**WHAT IS EXPECTED:** Whatever pictures appear, omit them, and repeat the data below exactly.

** Opening GIVEN DATA block **

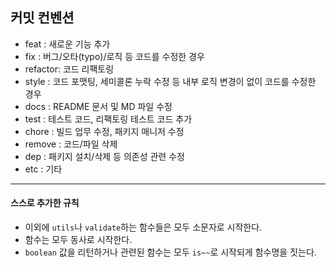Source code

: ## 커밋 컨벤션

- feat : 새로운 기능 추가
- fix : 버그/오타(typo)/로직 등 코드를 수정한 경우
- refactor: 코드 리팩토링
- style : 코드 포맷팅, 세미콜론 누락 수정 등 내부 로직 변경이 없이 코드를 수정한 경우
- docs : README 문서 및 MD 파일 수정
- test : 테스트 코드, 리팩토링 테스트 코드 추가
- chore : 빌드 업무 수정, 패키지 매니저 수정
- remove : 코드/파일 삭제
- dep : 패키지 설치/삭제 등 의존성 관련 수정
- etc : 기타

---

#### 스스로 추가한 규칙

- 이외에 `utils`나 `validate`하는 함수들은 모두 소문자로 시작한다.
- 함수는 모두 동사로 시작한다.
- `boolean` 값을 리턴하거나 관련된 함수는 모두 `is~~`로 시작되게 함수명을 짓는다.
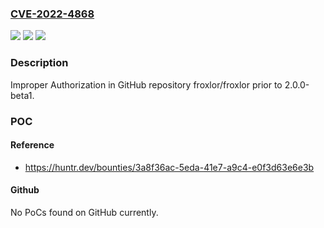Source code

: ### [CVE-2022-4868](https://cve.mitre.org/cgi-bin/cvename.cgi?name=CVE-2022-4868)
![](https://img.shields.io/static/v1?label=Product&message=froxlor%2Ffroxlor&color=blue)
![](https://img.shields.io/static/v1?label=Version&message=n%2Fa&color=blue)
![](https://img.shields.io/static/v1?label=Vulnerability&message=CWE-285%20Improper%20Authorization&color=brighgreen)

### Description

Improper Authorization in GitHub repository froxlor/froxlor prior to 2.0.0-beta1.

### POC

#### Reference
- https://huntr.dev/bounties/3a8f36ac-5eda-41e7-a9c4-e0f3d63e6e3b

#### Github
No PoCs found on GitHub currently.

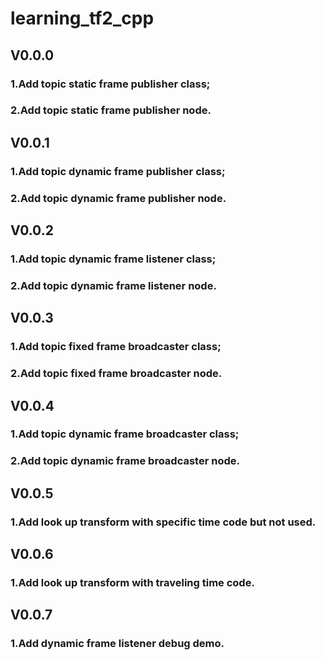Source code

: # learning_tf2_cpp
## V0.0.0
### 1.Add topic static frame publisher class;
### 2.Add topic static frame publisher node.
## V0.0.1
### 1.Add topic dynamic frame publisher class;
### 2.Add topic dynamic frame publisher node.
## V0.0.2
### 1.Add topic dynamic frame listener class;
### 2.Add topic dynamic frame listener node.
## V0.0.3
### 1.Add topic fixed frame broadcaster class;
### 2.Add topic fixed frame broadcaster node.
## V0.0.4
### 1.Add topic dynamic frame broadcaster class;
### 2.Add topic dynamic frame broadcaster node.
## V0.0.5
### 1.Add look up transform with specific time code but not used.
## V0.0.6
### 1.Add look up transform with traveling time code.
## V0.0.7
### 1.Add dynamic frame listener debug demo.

** Closing GIVEN DATA block **

**TASK RESULT:**
Source code

: ## 커밋 컨벤션

- feat : 새로운 기능 추가
- fix : 버그/오타(typo)/로직 등 코드를 수정한 경우
- refactor: 코드 리팩토링
- style : 코드 포맷팅, 세미콜론 누락 수정 등 내부 로직 변경이 없이 코드를 수정한 경우
- docs : README 문서 및 MD 파일 수정
- test : 테스트 코드, 리팩토링 테스트 코드 추가
- chore : 빌드 업무 수정, 패키지 매니저 수정
- remove : 코드/파일 삭제
- dep : 패키지 설치/삭제 등 의존성 관련 수정
- etc : 기타

---

#### 스스로 추가한 규칙

- 이외에 `utils`나 `validate`하는 함수들은 모두 소문자로 시작한다.
- 함수는 모두 동사로 시작한다.
- `boolean` 값을 리턴하거나 관련된 함수는 모두 `is~~`로 시작되게 함수명을 짓는다.
Source code

: ### [CVE-2022-4868](https://cve.mitre.org/cgi-bin/cvename.cgi?name=CVE-2022-4868)
![](https://img.shields.io/static/v1?label=Product&message=froxlor%2Ffroxlor&color=blue)
![](https://img.shields.io/static/v1?label=Version&message=n%2Fa&color=blue)
![](https://img.shields.io/static/v1?label=Vulnerability&message=CWE-285%20Improper%20Authorization&color=brighgreen)

### Description

Improper Authorization in GitHub repository froxlor/froxlor prior to 2.0.0-beta1.

### POC

#### Reference
- https://huntr.dev/bounties/3a8f36ac-5eda-41e7-a9c4-e0f3d63e6e3b

#### Github
No PoCs found on GitHub currently.

Source code

: # learning_tf2_cpp
## V0.0.0
### 1.Add topic static frame publisher class;
### 2.Add topic static frame publisher node.
## V0.0.1
### 1.Add topic dynamic frame publisher class;
### 2.Add topic dynamic frame publisher node.
## V0.0.2
### 1.Add topic dynamic frame listener class;
### 2.Add topic dynamic frame listener node.
## V0.0.3
### 1.Add topic fixed frame broadcaster class;
### 2.Add topic fixed frame broadcaster node.
## V0.0.4
### 1.Add topic dynamic frame broadcaster class;
### 2.Add topic dynamic frame broadcaster node.
## V0.0.5
### 1.Add look up transform with specific time code but not used.
## V0.0.6
### 1.Add look up transform with traveling time code.
## V0.0.7
### 1.Add dynamic frame listener debug demo.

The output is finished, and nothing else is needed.